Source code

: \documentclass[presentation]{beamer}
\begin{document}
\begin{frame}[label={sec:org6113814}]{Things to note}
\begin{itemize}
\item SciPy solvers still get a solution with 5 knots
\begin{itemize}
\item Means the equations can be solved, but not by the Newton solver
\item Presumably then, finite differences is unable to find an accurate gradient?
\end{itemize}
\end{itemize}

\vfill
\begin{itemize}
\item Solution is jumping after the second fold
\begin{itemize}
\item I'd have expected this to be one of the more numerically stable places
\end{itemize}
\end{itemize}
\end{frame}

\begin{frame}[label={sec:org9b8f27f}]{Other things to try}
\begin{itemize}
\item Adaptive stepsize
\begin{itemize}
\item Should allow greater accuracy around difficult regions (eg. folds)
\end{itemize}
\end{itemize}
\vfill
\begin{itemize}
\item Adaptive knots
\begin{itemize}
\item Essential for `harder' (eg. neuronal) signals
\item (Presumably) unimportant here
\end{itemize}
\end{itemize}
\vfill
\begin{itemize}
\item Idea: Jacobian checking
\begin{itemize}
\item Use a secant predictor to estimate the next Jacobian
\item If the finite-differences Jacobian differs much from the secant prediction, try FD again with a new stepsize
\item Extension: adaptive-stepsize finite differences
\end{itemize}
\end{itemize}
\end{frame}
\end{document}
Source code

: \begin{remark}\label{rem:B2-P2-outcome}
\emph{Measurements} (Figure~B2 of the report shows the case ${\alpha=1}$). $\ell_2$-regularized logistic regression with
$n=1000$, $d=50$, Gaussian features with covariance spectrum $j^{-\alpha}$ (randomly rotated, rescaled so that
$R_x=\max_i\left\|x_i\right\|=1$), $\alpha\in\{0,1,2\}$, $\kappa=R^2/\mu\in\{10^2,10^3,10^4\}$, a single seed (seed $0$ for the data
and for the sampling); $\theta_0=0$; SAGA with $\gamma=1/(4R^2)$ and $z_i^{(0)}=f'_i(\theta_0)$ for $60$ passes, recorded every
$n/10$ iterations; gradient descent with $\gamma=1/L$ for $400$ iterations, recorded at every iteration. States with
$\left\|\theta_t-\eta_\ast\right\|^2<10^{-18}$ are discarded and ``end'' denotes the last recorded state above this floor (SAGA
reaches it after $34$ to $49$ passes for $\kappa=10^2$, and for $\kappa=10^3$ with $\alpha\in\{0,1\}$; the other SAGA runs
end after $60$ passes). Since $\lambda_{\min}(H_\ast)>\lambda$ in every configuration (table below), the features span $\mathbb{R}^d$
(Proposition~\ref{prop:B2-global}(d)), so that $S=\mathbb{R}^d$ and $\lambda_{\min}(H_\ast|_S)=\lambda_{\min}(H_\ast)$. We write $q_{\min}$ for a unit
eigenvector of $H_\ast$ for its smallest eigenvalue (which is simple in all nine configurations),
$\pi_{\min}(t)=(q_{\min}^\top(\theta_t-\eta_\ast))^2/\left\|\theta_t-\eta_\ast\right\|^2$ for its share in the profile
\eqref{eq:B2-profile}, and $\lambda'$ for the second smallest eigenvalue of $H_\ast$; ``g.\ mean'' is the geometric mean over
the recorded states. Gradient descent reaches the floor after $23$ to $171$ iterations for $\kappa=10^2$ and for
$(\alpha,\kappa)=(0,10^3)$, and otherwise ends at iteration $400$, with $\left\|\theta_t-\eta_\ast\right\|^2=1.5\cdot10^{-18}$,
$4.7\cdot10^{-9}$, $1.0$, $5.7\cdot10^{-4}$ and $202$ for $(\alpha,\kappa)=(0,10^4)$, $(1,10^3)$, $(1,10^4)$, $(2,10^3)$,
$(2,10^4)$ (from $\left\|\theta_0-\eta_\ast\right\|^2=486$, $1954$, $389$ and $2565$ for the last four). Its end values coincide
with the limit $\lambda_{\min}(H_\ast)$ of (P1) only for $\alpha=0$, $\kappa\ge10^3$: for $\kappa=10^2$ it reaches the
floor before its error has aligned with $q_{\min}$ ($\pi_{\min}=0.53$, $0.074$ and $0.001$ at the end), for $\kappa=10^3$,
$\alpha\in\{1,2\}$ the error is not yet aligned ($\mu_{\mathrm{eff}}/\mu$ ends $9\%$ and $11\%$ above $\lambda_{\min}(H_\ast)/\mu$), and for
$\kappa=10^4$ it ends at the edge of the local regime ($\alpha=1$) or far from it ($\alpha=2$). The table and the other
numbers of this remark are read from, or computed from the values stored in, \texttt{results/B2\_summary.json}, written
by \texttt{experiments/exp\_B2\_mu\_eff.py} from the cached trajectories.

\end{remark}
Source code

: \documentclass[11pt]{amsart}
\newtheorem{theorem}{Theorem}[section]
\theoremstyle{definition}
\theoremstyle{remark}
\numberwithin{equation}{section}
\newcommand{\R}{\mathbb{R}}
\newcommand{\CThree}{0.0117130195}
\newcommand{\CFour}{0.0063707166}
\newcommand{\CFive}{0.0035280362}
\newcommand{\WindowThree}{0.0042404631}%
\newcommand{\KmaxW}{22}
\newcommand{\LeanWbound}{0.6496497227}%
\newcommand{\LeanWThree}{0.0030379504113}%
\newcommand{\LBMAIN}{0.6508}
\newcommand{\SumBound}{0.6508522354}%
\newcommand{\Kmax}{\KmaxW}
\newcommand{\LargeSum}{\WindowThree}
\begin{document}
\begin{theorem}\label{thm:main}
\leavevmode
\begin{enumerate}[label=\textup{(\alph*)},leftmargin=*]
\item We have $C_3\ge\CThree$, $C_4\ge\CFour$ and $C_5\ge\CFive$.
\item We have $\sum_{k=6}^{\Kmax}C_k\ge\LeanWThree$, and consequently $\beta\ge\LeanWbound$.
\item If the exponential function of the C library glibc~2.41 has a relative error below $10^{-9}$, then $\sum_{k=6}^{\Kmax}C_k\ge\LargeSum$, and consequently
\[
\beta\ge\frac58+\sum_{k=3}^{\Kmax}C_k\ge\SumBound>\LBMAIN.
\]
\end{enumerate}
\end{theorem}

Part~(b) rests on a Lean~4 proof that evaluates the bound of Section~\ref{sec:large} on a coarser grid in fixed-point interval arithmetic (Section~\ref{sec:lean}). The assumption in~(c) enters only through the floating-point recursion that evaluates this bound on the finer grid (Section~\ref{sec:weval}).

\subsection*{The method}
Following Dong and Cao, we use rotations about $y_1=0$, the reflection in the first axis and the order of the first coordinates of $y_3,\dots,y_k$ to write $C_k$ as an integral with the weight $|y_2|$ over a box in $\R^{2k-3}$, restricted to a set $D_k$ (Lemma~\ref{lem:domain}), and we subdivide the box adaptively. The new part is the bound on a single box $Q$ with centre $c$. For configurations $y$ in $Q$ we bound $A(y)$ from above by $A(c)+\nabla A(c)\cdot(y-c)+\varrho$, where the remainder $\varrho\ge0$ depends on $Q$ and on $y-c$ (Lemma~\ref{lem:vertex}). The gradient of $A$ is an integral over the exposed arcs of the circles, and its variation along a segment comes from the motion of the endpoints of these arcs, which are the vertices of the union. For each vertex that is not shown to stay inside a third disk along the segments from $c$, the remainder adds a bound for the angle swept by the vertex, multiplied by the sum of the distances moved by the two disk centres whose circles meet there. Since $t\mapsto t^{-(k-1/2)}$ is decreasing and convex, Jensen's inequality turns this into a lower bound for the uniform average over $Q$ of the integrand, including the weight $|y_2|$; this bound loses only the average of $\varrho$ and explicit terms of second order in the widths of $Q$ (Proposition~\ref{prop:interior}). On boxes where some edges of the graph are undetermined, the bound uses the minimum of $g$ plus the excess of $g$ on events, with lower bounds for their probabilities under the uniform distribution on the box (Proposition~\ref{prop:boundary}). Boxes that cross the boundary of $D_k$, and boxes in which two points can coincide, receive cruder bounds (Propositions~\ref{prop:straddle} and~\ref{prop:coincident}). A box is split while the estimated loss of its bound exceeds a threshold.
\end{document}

--------------------------------------------------

(What the task asks): Go through the data, and copy each line in which the word "CThree" appears.

(Solution):
\newcommand{\CThree}{0.0117130195}
\item We have $C_3\ge\CThree$, $C_4\ge\CFour$ and $C_5\ge\CFive$.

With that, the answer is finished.